What Last Days is doing is wonderful and noteworthy for a couple of reasons. From a purely personal point of view, Kamala’s story has been my entry into superhero comics. I love what G. Willow Wilson and the other creators involved have done with the story, the art, and especially the characters. Last Days is everything I love about this Ms. Marvel series, ramped up to 11. It’s also full of tension which (uh, spoiler) is not resolved at the end of this volume.
First, it’s a story which foregrounds Kamala and all the influential girls & women in her life, and MY HEART. We’ve seen Kamala have important relationships with other women throughout the series, but here a sizeable portion of the volume pulls together these threads all at once. This centering of female relationships is still all too rare, and it’s still making me choke up thinking about it. (The scene with her mom is just perfect, and Nakia, and CAROL. Everything hurts, but in a good way.)
Moreover, it’s a story where once again Kamala uses her faith as a touchstone for her own responses and beliefs. I’m not Muslim, but I am religious and this rang really true to me. It’s how I hope I would respond in similar circumstances, and at the same time it’s entirely born out of Kamala’s personal cultural and religious background.

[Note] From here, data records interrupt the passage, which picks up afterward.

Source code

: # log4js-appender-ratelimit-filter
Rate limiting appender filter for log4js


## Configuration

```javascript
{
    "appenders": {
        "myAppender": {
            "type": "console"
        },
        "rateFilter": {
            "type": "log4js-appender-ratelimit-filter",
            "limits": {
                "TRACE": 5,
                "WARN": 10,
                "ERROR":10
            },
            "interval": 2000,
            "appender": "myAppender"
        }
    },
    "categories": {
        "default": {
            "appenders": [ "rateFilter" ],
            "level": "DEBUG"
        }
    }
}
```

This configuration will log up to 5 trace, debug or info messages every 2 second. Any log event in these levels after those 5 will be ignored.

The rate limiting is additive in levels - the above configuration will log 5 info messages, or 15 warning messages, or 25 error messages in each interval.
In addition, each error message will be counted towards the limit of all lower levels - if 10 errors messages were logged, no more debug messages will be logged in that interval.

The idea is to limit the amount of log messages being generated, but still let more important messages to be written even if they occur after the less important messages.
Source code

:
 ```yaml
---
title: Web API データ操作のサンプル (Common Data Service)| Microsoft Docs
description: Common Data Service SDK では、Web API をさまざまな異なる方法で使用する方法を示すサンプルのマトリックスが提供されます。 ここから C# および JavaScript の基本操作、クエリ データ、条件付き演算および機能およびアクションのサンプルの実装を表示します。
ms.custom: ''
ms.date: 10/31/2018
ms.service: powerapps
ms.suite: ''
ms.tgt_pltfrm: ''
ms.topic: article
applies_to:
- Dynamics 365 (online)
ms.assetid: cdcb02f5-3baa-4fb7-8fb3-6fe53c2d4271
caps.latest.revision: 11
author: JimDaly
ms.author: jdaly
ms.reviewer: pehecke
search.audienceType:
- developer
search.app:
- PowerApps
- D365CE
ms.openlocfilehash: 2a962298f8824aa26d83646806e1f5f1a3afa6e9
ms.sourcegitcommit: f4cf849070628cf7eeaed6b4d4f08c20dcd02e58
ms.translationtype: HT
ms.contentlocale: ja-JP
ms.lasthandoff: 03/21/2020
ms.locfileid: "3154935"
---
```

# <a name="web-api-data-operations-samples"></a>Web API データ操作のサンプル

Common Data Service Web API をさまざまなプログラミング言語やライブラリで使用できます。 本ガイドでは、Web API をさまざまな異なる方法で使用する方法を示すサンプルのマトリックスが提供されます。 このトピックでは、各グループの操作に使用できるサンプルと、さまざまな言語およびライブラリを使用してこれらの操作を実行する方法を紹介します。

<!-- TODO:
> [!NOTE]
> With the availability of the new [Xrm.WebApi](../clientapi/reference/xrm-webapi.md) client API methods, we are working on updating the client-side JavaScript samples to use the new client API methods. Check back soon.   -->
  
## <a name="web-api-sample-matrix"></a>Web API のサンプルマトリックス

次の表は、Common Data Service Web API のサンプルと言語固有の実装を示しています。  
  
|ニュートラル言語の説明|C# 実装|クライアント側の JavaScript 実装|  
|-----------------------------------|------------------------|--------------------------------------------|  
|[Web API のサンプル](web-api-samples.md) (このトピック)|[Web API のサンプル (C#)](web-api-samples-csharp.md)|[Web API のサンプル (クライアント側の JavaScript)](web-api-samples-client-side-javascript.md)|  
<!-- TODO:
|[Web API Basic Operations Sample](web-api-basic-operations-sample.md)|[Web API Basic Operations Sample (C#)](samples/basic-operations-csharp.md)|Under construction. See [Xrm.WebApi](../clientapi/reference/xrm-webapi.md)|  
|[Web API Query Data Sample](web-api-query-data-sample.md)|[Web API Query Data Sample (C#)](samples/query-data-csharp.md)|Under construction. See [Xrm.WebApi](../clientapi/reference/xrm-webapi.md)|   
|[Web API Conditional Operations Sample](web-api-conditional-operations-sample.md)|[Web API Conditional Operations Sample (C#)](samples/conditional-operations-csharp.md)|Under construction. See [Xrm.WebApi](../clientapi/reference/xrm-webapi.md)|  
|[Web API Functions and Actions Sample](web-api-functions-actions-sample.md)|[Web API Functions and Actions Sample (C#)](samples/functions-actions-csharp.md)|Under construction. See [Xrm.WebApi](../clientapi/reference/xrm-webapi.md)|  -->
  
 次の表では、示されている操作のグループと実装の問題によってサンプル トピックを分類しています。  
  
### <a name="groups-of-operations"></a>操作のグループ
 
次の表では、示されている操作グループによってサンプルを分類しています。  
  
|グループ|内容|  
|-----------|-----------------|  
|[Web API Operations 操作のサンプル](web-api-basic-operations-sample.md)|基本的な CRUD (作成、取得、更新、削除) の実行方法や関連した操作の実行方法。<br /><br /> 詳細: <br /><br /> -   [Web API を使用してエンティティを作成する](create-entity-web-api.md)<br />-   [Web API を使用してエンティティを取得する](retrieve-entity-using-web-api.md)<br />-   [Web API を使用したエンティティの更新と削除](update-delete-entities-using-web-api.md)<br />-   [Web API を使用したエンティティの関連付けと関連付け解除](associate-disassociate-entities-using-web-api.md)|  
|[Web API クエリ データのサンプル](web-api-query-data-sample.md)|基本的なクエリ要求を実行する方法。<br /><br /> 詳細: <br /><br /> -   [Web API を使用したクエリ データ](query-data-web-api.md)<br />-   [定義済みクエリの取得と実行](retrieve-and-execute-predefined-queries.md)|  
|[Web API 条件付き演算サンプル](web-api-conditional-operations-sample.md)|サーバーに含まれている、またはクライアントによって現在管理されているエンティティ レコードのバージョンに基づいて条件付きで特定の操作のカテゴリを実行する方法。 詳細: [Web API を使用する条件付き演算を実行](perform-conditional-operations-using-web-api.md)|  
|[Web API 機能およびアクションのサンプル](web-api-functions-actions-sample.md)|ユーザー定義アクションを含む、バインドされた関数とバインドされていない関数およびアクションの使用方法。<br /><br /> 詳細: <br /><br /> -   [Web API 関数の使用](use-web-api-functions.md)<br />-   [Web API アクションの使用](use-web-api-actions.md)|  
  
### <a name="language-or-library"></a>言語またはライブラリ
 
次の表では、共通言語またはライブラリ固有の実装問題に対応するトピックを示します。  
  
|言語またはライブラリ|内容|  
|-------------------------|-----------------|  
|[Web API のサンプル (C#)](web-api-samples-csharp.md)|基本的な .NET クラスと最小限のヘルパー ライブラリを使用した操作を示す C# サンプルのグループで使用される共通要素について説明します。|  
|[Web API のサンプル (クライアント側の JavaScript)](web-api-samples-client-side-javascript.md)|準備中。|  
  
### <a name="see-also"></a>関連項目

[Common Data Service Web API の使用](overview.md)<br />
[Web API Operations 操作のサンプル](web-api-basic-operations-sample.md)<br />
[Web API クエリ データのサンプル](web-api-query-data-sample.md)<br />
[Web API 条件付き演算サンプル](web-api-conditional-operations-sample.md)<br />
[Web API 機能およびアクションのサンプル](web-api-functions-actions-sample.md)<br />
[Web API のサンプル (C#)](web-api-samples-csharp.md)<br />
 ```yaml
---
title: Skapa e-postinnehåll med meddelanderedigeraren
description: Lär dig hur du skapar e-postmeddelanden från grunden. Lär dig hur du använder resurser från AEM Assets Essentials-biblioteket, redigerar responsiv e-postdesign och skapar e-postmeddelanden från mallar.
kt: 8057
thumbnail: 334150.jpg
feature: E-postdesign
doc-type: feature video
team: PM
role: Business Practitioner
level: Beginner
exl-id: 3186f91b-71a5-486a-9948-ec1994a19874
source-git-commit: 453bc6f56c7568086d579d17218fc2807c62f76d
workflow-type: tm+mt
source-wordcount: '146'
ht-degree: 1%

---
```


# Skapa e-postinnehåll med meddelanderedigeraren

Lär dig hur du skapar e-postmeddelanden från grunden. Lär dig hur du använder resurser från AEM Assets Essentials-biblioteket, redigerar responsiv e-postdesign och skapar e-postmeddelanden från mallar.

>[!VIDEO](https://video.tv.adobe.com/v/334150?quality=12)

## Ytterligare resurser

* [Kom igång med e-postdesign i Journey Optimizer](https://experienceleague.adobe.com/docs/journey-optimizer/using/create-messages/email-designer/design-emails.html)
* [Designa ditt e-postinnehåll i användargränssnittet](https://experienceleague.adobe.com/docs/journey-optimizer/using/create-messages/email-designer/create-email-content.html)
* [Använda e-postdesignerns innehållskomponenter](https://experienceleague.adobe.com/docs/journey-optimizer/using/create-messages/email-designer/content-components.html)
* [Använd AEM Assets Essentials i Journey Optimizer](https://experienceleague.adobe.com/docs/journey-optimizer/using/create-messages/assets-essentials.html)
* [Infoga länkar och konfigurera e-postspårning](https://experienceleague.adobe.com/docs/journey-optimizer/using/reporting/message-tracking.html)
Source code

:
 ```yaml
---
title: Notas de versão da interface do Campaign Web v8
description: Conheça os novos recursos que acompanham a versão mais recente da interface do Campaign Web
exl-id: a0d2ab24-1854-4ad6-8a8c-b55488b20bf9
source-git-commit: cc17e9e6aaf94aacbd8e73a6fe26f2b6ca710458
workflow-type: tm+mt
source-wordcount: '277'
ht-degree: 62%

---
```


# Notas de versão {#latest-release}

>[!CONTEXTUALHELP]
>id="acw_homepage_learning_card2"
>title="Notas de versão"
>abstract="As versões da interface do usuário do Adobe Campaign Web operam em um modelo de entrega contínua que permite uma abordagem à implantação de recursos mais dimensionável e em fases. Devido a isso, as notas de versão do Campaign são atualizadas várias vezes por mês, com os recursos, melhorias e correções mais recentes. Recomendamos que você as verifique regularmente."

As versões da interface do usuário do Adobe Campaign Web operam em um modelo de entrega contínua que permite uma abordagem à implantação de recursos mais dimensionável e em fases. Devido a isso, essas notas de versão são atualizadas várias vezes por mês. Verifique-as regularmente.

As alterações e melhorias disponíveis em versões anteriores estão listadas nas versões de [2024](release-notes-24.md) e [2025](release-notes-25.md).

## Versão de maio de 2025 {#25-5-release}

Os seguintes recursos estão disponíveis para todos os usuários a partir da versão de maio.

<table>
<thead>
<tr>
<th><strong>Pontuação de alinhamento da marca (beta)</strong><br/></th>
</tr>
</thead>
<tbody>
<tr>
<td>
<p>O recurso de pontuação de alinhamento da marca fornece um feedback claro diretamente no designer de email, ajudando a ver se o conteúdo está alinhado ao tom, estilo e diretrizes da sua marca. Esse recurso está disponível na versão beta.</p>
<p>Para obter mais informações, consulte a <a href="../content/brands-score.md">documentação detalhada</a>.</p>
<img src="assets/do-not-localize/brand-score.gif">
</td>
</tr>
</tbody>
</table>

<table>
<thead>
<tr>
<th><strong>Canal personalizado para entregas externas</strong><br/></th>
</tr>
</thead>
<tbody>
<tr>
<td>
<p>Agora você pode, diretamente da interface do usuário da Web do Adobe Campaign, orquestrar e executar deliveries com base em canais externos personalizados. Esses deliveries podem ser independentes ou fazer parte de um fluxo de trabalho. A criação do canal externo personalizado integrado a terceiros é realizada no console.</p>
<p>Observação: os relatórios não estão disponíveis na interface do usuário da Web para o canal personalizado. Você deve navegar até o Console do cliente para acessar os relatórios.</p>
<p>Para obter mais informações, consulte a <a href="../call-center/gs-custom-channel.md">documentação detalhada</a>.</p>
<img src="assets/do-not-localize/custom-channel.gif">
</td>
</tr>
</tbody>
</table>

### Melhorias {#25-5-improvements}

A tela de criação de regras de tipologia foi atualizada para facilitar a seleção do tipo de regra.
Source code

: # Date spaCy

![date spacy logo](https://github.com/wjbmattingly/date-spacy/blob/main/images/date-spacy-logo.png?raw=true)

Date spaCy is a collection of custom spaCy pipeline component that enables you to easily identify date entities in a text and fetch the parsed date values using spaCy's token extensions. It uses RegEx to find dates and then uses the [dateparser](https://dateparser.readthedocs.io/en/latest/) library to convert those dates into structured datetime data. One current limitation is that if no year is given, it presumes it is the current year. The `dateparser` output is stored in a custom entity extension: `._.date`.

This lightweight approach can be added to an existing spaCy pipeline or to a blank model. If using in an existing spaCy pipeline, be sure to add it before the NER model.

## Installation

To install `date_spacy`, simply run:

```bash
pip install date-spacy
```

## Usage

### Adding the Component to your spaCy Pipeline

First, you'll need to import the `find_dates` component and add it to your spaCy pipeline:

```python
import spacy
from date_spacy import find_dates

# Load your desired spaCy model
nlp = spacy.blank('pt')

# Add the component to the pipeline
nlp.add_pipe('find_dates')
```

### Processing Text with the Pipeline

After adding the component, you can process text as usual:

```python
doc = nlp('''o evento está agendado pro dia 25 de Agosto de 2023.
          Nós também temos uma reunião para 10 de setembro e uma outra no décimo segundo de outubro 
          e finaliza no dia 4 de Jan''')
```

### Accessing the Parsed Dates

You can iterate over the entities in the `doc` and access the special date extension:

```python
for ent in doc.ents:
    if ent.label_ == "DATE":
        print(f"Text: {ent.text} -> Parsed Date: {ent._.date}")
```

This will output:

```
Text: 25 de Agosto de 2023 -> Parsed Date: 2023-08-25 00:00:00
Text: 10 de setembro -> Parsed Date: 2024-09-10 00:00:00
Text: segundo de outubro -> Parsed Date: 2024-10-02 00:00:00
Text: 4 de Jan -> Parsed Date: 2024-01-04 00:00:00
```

Most of all, I loved the fact that this is a story about the end of the world which doesn’t simply posit that humanity is going down in flames. Yes: people freak out and do silly things and tear things apart. But not all of them. Not all the time. This is a book about the end of the world in which not only Kamala, but multiple other characters, react by reaching out, by doing their best to meet whatever’s coming with warmth and dignity.
This is the kind of apocalypse story I want more of. The kind that reminds us that humanity has grace in it as well as evil. Maybe some people can afford stories where everything and everyone is terrible. I can’t; I need stories that face the world and yet still have hope. This one does exactly that, and I want to read more that have this same realistic-yet-hopeful take.
In the end, this is a story which is generous to its characters, to us. Like the rest of Kamala’s stories, it’s full of determination and heart and humor. That the situation she’s facing now is one that she may not be able to solve, but that only makes the courage and kindness with which she faces it more powerful.